Nigerian Stock Market Soars to New Heights Amidst Mass Migration: A Tale of Contrasting Fortunes
In a surprising turn of events, the Nigerian Stock Market has reached unprecedented heights, setting a new record amidst a period of mass migration. Last Tuesday, the Nigerian Exchange Limited (NGX) witnessed a historic moment as its All-Share Index (ASI) soared to a new all-time high of 66,490.34 points. This surpasses the previous record of 66,371.20 points set back in March 2008.
The remarkable feat achieved by the ASI, which measures the performance of all listed equities on the NGX, reflects the bullish sentiment that has dominated the market in recent months. The index rose by 0.51% from 66,151.38 points on the previous day, indicating a favorable environment for the capital market.
However, amidst this stock market boom, the country is witnessing a significant exodus of its population. Nigerians, particularly young people, are leaving the country in search of better opportunities abroad.
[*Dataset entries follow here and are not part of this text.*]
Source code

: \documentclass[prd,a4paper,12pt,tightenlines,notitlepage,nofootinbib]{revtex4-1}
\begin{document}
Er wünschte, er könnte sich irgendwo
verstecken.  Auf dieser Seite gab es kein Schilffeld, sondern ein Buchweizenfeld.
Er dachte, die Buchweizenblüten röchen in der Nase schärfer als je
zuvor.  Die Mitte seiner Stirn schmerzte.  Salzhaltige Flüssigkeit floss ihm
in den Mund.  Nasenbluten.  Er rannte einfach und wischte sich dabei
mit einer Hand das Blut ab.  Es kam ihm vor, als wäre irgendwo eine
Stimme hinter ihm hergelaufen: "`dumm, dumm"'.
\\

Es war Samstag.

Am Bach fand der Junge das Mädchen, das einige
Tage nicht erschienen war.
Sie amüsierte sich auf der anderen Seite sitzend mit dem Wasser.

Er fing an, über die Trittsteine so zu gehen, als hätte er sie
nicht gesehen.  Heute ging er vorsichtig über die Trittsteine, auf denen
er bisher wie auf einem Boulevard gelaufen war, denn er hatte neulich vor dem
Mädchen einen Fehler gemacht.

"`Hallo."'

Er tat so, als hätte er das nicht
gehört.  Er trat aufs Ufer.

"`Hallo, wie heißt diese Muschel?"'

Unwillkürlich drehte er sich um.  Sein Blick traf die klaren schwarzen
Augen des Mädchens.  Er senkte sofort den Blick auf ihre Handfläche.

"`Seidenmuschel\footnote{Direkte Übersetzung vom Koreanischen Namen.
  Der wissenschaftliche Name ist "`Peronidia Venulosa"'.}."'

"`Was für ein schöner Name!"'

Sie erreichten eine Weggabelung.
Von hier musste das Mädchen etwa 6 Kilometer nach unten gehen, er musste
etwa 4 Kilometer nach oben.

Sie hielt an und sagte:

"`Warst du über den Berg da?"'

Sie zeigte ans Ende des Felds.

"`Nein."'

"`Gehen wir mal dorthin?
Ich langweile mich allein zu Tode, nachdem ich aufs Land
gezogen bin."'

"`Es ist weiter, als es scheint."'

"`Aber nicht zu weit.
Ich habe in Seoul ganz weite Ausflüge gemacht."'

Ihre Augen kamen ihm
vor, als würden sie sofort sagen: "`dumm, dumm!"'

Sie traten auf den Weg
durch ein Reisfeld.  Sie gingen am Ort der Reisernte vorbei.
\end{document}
The number of visas granted by the United Kingdom to Nigerians in the first half of this year alone reached approximately 132,000. Comparatively, the UK issued a total of three million visas, with Nigerians accounting for around 10% of that number.
This presents an ironic contrast between the fortunes of Nigerian investors and the mass migration occurring simultaneously. While the stock market is experiencing unprecedented growth, many young Nigerians feel a sense of hopelessness within their own country. This dichotomy raises questions about how such a season of economic prosperity can coexist with the prevailing struggles faced by the country’s youth.
During the Investment Course discussions, the impact of the Naira float on banks’ profitability was emphasized. Banks are expected to break all known profit records as they book gains from the difference in exchange rates. What was previously bought at N415 to Naira 750 per USD is now resulting in significant profits. However, it is important to note that much of these profits are due to currency exchange gains, with minimal growth seen in lending to manufacturers.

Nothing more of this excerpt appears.